E.P. Thompson, en su interés por diferenciar el mundo del quehacer en el ámbito pre-capitalista, del mundo capitalista-industrial, comentaba que en el nuevo orden la familia y el trabajo (el ámbito doméstico y el de la producción) estaban irremediablemente separados. Ya la casa no era el centro de trabajo, y sí la fábrica. Esa separacion traía consigo una ruptura de los saberes artesanales transferidos de padres a hijos, en el taller, que era en ocasiones una parte de la casa.
En la práctica antropológica sabemos que esa separación no es tan tajante, ni tan clara. La sangre llama y en ocasiones se derrama por la cabeza de las generaciones venideras, como el agua bautismal, que le da la bienvenida a los nuevos miembros del gremio. Por otro lado, a las revoluciones (pero estoy pensando en la francesa) las animó la convicción de que el poder no era ni divino, ni hereditario. Pues nada, que debía ser ganado en los procesos “democráticos” que empezaban a asomar su nariz.
Todo este largo preámbulo tiene el fin de adentrarnos en la etnografía que no se ha hecho, en el estudio sociológico que no está: en la reproducción física, genética, familiar del poder. El Nuevo Día de hoy tiene un artículo sobre las y los candidatos al escaño dejado por De Castro Font. Un vistazo al escrito nos revierte al antiguo régimen y el poder a través de los linajes reales.
La hija del ex Gobernador confirmó que habló con su papá y éste avala que aspire a esa candidatura. El Nuevo Día supo que él llamó a varios miembros del Directorio del Partido Nuevo Progresista 0 -organismo al que pertenece y que decidirá el proceso de selección del sustituto- buscando votos para su hija.

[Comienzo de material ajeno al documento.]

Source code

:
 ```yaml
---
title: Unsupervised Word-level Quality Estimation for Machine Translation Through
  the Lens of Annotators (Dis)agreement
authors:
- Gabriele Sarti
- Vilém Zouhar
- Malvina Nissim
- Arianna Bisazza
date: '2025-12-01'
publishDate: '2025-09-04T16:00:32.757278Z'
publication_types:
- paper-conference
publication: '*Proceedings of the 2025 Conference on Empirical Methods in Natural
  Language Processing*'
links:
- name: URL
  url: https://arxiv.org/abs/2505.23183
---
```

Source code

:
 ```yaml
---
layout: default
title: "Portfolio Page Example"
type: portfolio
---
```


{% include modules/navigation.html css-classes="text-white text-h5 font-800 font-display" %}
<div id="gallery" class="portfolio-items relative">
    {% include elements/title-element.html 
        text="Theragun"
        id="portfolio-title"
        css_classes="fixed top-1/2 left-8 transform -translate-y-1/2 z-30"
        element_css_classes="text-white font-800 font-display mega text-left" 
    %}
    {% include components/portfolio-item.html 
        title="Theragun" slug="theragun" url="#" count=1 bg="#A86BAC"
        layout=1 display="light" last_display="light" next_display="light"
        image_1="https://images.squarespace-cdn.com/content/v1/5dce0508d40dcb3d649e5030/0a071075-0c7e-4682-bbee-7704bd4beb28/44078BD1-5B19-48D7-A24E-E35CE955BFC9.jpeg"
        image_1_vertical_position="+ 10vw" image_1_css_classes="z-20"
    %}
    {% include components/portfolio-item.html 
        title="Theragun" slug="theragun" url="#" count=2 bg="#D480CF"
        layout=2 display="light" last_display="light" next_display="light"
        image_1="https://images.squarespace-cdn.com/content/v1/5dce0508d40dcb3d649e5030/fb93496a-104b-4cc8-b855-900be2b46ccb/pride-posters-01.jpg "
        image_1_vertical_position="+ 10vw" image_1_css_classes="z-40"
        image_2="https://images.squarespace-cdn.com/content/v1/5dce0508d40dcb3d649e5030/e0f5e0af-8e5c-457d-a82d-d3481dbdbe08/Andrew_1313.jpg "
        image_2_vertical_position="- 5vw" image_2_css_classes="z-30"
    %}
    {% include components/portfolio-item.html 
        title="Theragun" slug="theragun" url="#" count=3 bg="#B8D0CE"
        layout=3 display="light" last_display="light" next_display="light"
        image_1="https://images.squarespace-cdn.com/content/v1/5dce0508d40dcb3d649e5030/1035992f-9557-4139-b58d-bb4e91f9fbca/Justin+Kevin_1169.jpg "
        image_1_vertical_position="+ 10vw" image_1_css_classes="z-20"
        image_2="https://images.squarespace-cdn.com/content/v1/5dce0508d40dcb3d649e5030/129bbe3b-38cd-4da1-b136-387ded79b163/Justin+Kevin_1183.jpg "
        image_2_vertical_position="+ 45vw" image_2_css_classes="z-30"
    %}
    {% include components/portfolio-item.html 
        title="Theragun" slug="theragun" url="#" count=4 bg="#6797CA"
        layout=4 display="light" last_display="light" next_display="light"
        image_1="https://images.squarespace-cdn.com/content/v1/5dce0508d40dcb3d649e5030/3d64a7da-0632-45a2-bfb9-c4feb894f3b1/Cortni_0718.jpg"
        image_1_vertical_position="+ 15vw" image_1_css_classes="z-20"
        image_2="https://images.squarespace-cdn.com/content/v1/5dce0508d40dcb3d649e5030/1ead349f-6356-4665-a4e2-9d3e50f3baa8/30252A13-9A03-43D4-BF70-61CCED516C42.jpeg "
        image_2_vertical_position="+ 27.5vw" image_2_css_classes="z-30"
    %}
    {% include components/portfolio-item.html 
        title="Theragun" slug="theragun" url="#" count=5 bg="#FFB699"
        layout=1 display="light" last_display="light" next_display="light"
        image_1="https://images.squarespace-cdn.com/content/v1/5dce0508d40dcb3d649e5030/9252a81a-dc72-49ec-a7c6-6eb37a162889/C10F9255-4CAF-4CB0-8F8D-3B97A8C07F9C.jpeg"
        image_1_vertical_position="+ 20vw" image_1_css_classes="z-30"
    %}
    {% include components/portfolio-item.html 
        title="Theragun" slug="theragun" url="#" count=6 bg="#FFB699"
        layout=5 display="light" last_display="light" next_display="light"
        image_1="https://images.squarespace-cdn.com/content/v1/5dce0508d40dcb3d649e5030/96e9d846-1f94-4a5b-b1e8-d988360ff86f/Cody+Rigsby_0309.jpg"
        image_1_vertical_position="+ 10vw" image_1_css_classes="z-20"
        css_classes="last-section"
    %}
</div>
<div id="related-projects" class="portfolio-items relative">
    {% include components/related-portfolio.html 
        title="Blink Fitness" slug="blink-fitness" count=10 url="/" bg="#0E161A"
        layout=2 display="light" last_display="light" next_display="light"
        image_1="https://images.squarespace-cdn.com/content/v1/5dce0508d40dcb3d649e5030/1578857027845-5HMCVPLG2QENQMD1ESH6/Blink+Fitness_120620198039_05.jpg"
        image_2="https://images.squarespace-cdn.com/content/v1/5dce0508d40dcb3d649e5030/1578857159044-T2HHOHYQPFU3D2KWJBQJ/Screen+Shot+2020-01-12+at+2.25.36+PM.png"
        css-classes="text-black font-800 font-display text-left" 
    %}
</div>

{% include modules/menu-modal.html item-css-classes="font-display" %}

Por su parte, José “Tito” Maldonado, hijo de la senadora Migdalia Padilla, confirmó que está disponible y que ayer se disponía a notificarlo por escrito a Fortuño. “Que sepa que mi disponibilidad es real, que está ahí”, apuntó.
Aseguró que tiene a “unas personas que me están apoyando”. La senadora Padilla declaró que “como mamá apoyo a mis hijos en todo lo que ellos entiendan pueden hacer, siempre dándole consejos de que esto no es tan fácil”.
Reinaldo Paniagua, hijo, busca seguir los pasos de su padre, el ex senador del mismo nombre. “He conversado con algunos de nuestros alcaldes y le manifesté al Secretario del partido que me interesa. Lo importante en este proceso es que todos (los aspirantes) sean tratados justamente. No veo esto como una lucha”, dijo.
“Si fuera otra persona la que finalmente fuera escogida para la posición lo entendería también y seguimos pa’lante. Uno no se puede quedar parado en el mismo sitio”, abundó Paniagua.
Enrique Meléndez, hijo del ex senador José Enrique Meléndez, dijo que “estoy disponible para lo que el presidente del partido disponga… uno nunca descarta nada”.
Los candidatos son los hijos e hijas de papá y mamá. Las elecciones pasadas fueron también ejemplo de las aspiraciones de los hijos de alguien. La Legislatura tiene sus ejemplos, ya establecidos: hijos e hijas de ex-gobernantes, hijos e hijas de ex-legisladores y alcaldes. Hay alcaldías que funcionan como casas reales.
Cómo se reproduce el poder en la familia? Cómo y con qué capital educativo (para evocar a Pierre Bourdieu) se construye una carrera política? Dónde y de qué manera se da el aprendizaje político? Será posible hablar de linajes y clanes en el Puerto Rico de hoy? Las preguntas antes formuladas se adscriben al modelo de las teoría de la descendencia en Antropología. Podemos articular otras desde la Teoría de la Alianza, esbozada por Claude Lévi-Strauss, veamos: Cómo se estructuran las relaciones matrimoniales en relación con el poder? Circulan hombres? Circulan mujeres? Circulan objetos? Se establecen alianzas políticas en sincronía con la alianza matrimonial?
Quien haya leído a Lévi-Strauss no puede sacarse de la cabeza la gran verdad del aforismo arapesh (estudiados por Margaret Mead) sobre la exogamia:
“Tu propia madre, tu propia hermana,
tus propios puercos, tus propios ñames que tú has apilado,
no puedes comerlos.
Las madres de los demás, las hermanas de los demás,
Los puercos de los demás, los ñames que los demás apilaron,
Puedes comerlos.”
Los ñames?
Tanta cosa que se estudia en este país, tanto tema pedestre y aburrido, más sin embargo, he aquí una joya que no ha sido descubierta.